* Problem to solve *
A verbatim transcript of the data that follows, free of images, is the expected result.

(Stored data entries)
============================================================
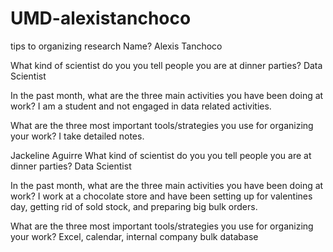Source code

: # UMD-alexistanchoco
tips to organizing research
Name? Alexis Tanchoco

What kind of scientist do you you tell people you are at dinner parties? Data Scientist

In the past month, what are the three main activities you have been doing at work? 
I am a student and not engaged in data related activities.

What are the three most important tools/strategies you use for organizing your work? I take detailed notes.

Jackeline Aguirre
What kind of scientist do you you tell people you are at dinner parties? Data Scientist

In the past month, what are the three main activities you have been doing at work? I work at a chocolate store and have been setting up for valentines day, getting rid of sold stock, and preparing big bulk orders.

What are the three most important tools/strategies you use for organizing your work? Excel, calendar, internal company bulk database
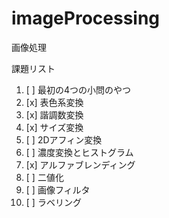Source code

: # imageProcessing
画像処理

課題リスト
1. [ ] 最初の4つの小問のやつ
2. [x] 表色系変換
3. [x] 諧調数変換
4. [x] サイズ変換
5. [ ] 2Dアフィン変換
6. [ ] 濃度変換とヒストグラム
7. [x] アルファブレンディング
8. [ ] 二値化
9. [ ] 画像フィルタ
10. [ ] ラベリング

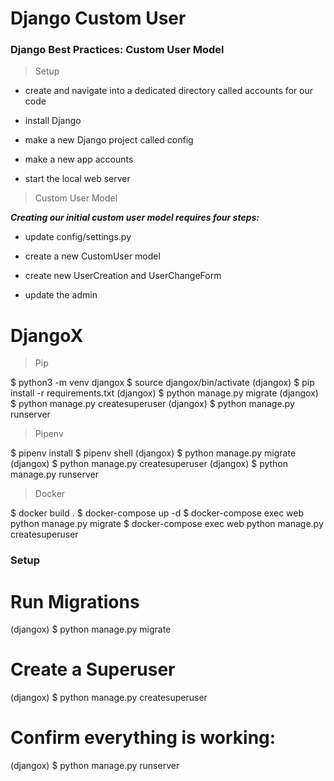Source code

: #  Django Custom User

### Django Best Practices: Custom User Model

> Setup

- create and navigate into a dedicated directory called accounts for our code

- install Django

- make a new Django project called config

- make a new app accounts

- start the local web server


> Custom User Model

***Creating our initial custom user model requires four steps:***


- update config/settings.py

- create a new CustomUser model

- create new UserCreation and UserChangeForm

- update the admin



# DjangoX


> Pip

$ python3 -m venv djangox
$ source djangox/bin/activate
(djangox) $ pip install -r requirements.txt
(djangox) $ python manage.py migrate
(djangox) $ python manage.py createsuperuser
(djangox) $ python manage.py runserver



> Pipenv

$ pipenv install
$ pipenv shell
(djangox) $ python manage.py migrate
(djangox) $ python manage.py createsuperuser
(djangox) $ python manage.py runserver


> Docker

$ docker build .
$ docker-compose up -d
$ docker-compose exec web python manage.py migrate
$ docker-compose exec web python manage.py createsuperuser


### Setup



# Run Migrations
(djangox) $ python manage.py migrate

# Create a Superuser
(djangox) $ python manage.py createsuperuser

# Confirm everything is working:
(djangox) $ python manage.py runserver

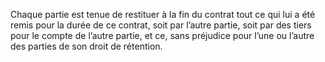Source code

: Chaque partie est tenue de restituer à la fin du contrat tout ce qui lui a été remis
pour la durée de ce contrat, soit par l’autre partie, soit par des tiers pour le compte de l’autre
partie, et ce, sans préjudice pour l’une ou l’autre des parties de son droit de rétention.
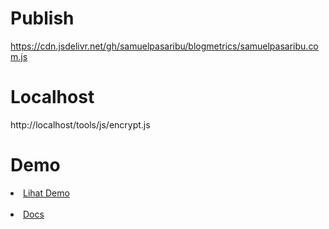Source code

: # Publish
https://cdn.jsdelivr.net/gh/samuelpasaribu/blogmetrics/samuelpasaribu.com.js

# Localhost
http://localhost/tools/js/encrypt.js

# Demo
<li><a href="https://www.samuelpasaribu.com">Lihat Demo</a></li>
<br>
<li><a href="https://www.samuelpasaribu.com/2023/04/cara-mengetahui-jumlah-posting-dan-komentar-blog-dengan-blogger-api.html">Docs</a></li>
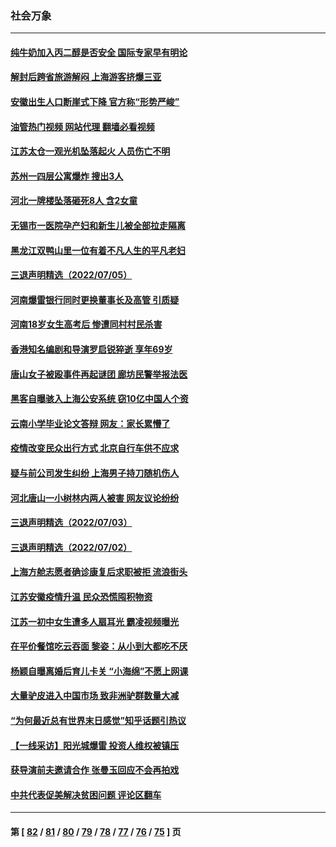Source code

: ### 社会万象
---
#### [纯牛奶加入丙二醇是否安全 国际专家早有明论](../../pages/ncid282/n13774980.md?07070845) 
#### [解封后跨省旅游解闷 上海游客挤爆三亚](../../pages/ncid282/n13774985.md?07070845) 
#### [安徽出生人口断崖式下降 官方称“形势严峻”](../../pages/ncid282/n13775042.md?07070845) 
#### [油管热门视频 网站代理 翻墙必看视频](http://209.222.30.114:81/youtube.html?07070845)
#### [江苏太仓一观光机坠落起火 人员伤亡不明](../../pages/ncid282/n13774807.md?07070845) 
#### [苏州一四层公寓爆炸 搜出3人](../../pages/ncid282/n13774770.md?07070845) 
#### [河北一牌楼坠落砸死8人 含2女童](../../pages/ncid282/n13774733.md?07070845) 
#### [无锡市一医院孕产妇和新生儿被全部拉走隔离](../../pages/ncid282/n13774701.md?07070845) 
#### [黑龙江双鸭山里一位有着不凡人生的平凡老妇](../../pages/ncid282/n13774224.md?07070845) 
#### [三退声明精选（2022/07/05）](../../pages/ncid282/n13774378.md?07070845) 
#### [河南爆雷银行同时更换董事长及高管 引质疑](../../pages/ncid282/n13773966.md?07070845) 
#### [河南18岁女生高考后 惨遭同村村民杀害](../../pages/ncid282/n13773887.md?07070845) 
#### [香港知名编剧和导演罗启锐猝逝 享年69岁](../../pages/ncid282/n13773515.md?07070845) 
#### [唐山女子被殴事件再起谜团 廊坊民警举报法医](../../pages/ncid282/n13773448.md?07070845) 
#### [黑客自曝骇入上海公安系统 窃10亿中国人个资](../../pages/ncid282/n13773395.md?07070845) 
#### [云南小学毕业论文答辩 网友：家长累懵了](../../pages/ncid282/n13773240.md?07070845) 
#### [疫情改变民众出行方式 北京自行车供不应求](../../pages/ncid282/n13773218.md?07070845) 
#### [疑与前公司发生纠纷 上海男子持刀随机伤人](../../pages/ncid282/n13773174.md?07070845) 
#### [河北唐山一小树林内两人被害 网友议论纷纷](../../pages/ncid282/n13773043.md?07070845) 
#### [三退声明精选（2022/07/03）](../../pages/ncid282/n13772953.md?07070845) 
#### [三退声明精选（2022/07/02）](../../pages/ncid282/n13772387.md?07070845) 
#### [上海方舱志愿者确诊康复后求职被拒 流浪街头](../../pages/ncid282/n13772134.md?07070845) 
#### [江苏安徽疫情升温 民众恐慌囤积物资](../../pages/ncid282/n13771992.md?07070845) 
#### [江苏一初中女生遭多人扇耳光 霸凌视频曝光](../../pages/ncid282/n13771912.md?07070845) 
#### [在平价餐馆吃云吞面 黎姿：从小到大都吃不厌](../../pages/ncid282/n13771717.md?07070845) 
#### [杨颖自曝离婚后育儿卡关 “小海绵”不愿上网课](../../pages/ncid282/n13771679.md?07070845) 
#### [大量驴皮进入中国市场 致非洲驴群数量大减](../../pages/ncid282/n13771644.md?07070845) 
#### [“为何最近总有世界末日感觉”知乎话题引热议](../../pages/ncid282/n13771536.md?07070845) 
#### [【一线采访】阳光城爆雷 投资人维权被镇压](../../pages/ncid282/n13771312.md?07070845) 
#### [获导演前夫邀请合作 张曼玉回应不会再拍戏](../../pages/ncid282/n13771028.md?07070845) 
#### [中共代表促美解决贫困问题 评论区翻车](../../pages/ncid282/n13770656.md?07070845) 

---
#### 第 [ [82](./82.md?07070845) / [81](./81.md?07070845) / [80](./80.md?07070845) / [79](./79.md?07070845) / [78](./78.md?07070845) / [77](./77.md?07070845) / [76](./76.md?07070845) / [75](./75.md?07070845) ] 页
============================================================
* Finished exercise *
Source code

: # UMD-alexistanchoco
tips to organizing research
Name? Alexis Tanchoco

What kind of scientist do you you tell people you are at dinner parties? Data Scientist

In the past month, what are the three main activities you have been doing at work? 
I am a student and not engaged in data related activities.

What are the three most important tools/strategies you use for organizing your work? I take detailed notes.

Jackeline Aguirre
What kind of scientist do you you tell people you are at dinner parties? Data Scientist

In the past month, what are the three main activities you have been doing at work? I work at a chocolate store and have been setting up for valentines day, getting rid of sold stock, and preparing big bulk orders.

What are the three most important tools/strategies you use for organizing your work? Excel, calendar, internal company bulk database
Source code

: # imageProcessing
画像処理

課題リスト
1. [ ] 最初の4つの小問のやつ
2. [x] 表色系変換
3. [x] 諧調数変換
4. [x] サイズ変換
5. [ ] 2Dアフィン変換
6. [ ] 濃度変換とヒストグラム
7. [x] アルファブレンディング
8. [ ] 二値化
9. [ ] 画像フィルタ
10. [ ] ラベリング

Source code

: #  Django Custom User

### Django Best Practices: Custom User Model

> Setup

- create and navigate into a dedicated directory called accounts for our code

- install Django

- make a new Django project called config

- make a new app accounts

- start the local web server


> Custom User Model

***Creating our initial custom user model requires four steps:***


- update config/settings.py

- create a new CustomUser model

- create new UserCreation and UserChangeForm

- update the admin



# DjangoX


> Pip

$ python3 -m venv djangox
$ source djangox/bin/activate
(djangox) $ pip install -r requirements.txt
(djangox) $ python manage.py migrate
(djangox) $ python manage.py createsuperuser
(djangox) $ python manage.py runserver



> Pipenv

$ pipenv install
$ pipenv shell
(djangox) $ python manage.py migrate
(djangox) $ python manage.py createsuperuser
(djangox) $ python manage.py runserver


> Docker

$ docker build .
$ docker-compose up -d
$ docker-compose exec web python manage.py migrate
$ docker-compose exec web python manage.py createsuperuser


### Setup



# Run Migrations
(djangox) $ python manage.py migrate

# Create a Superuser
(djangox) $ python manage.py createsuperuser

# Confirm everything is working:
(djangox) $ python manage.py runserver

Source code

: Chaque partie est tenue de restituer à la fin du contrat tout ce qui lui a été remis
pour la durée de ce contrat, soit par l’autre partie, soit par des tiers pour le compte de l’autre
partie, et ce, sans préjudice pour l’une ou l’autre des parties de son droit de rétention.
Source code

: # Publish
https://cdn.jsdelivr.net/gh/samuelpasaribu/blogmetrics/samuelpasaribu.com.js

# Localhost
http://localhost/tools/js/encrypt.js

# Demo
<li><a href="https://www.samuelpasaribu.com">Lihat Demo</a></li>
<br>
<li><a href="https://www.samuelpasaribu.com/2023/04/cara-mengetahui-jumlah-posting-dan-komentar-blog-dengan-blogger-api.html">Docs</a></li>
Source code

: ### 社会万象
---
#### [纯牛奶加入丙二醇是否安全 国际专家早有明论](../../pages/ncid282/n13774980.md?07070845) 
#### [解封后跨省旅游解闷 上海游客挤爆三亚](../../pages/ncid282/n13774985.md?07070845) 
#### [安徽出生人口断崖式下降 官方称“形势严峻”](../../pages/ncid282/n13775042.md?07070845) 
#### [油管热门视频 网站代理 翻墙必看视频](http://209.222.30.114:81/youtube.html?07070845)
#### [江苏太仓一观光机坠落起火 人员伤亡不明](../../pages/ncid282/n13774807.md?07070845) 
#### [苏州一四层公寓爆炸 搜出3人](../../pages/ncid282/n13774770.md?07070845) 
#### [河北一牌楼坠落砸死8人 含2女童](../../pages/ncid282/n13774733.md?07070845) 
#### [无锡市一医院孕产妇和新生儿被全部拉走隔离](../../pages/ncid282/n13774701.md?07070845) 
#### [黑龙江双鸭山里一位有着不凡人生的平凡老妇](../../pages/ncid282/n13774224.md?07070845) 
#### [三退声明精选（2022/07/05）](../../pages/ncid282/n13774378.md?07070845) 
#### [河南爆雷银行同时更换董事长及高管 引质疑](../../pages/ncid282/n13773966.md?07070845) 
#### [河南18岁女生高考后 惨遭同村村民杀害](../../pages/ncid282/n13773887.md?07070845) 
#### [香港知名编剧和导演罗启锐猝逝 享年69岁](../../pages/ncid282/n13773515.md?07070845) 
#### [唐山女子被殴事件再起谜团 廊坊民警举报法医](../../pages/ncid282/n13773448.md?07070845) 
#### [黑客自曝骇入上海公安系统 窃10亿中国人个资](../../pages/ncid282/n13773395.md?07070845) 
#### [云南小学毕业论文答辩 网友：家长累懵了](../../pages/ncid282/n13773240.md?07070845) 
#### [疫情改变民众出行方式 北京自行车供不应求](../../pages/ncid282/n13773218.md?07070845) 
#### [疑与前公司发生纠纷 上海男子持刀随机伤人](../../pages/ncid282/n13773174.md?07070845) 
#### [河北唐山一小树林内两人被害 网友议论纷纷](../../pages/ncid282/n13773043.md?07070845) 
#### [三退声明精选（2022/07/03）](../../pages/ncid282/n13772953.md?07070845) 
#### [三退声明精选（2022/07/02）](../../pages/ncid282/n13772387.md?07070845) 
#### [上海方舱志愿者确诊康复后求职被拒 流浪街头](../../pages/ncid282/n13772134.md?07070845) 
#### [江苏安徽疫情升温 民众恐慌囤积物资](../../pages/ncid282/n13771992.md?07070845) 
#### [江苏一初中女生遭多人扇耳光 霸凌视频曝光](../../pages/ncid282/n13771912.md?07070845) 
#### [在平价餐馆吃云吞面 黎姿：从小到大都吃不厌](../../pages/ncid282/n13771717.md?07070845) 
#### [杨颖自曝离婚后育儿卡关 “小海绵”不愿上网课](../../pages/ncid282/n13771679.md?07070845) 
#### [大量驴皮进入中国市场 致非洲驴群数量大减](../../pages/ncid282/n13771644.md?07070845) 
#### [“为何最近总有世界末日感觉”知乎话题引热议](../../pages/ncid282/n13771536.md?07070845) 
#### [【一线采访】阳光城爆雷 投资人维权被镇压](../../pages/ncid282/n13771312.md?07070845) 
#### [获导演前夫邀请合作 张曼玉回应不会再拍戏](../../pages/ncid282/n13771028.md?07070845) 
#### [中共代表促美解决贫困问题 评论区翻车](../../pages/ncid282/n13770656.md?07070845) 

---
#### 第 [ [82](./82.md?07070845) / [81](./81.md?07070845) / [80](./80.md?07070845) / [79](./79.md?07070845) / [78](./78.md?07070845) / [77](./77.md?07070845) / [76](./76.md?07070845) / [75](./75.md?07070845) ] 页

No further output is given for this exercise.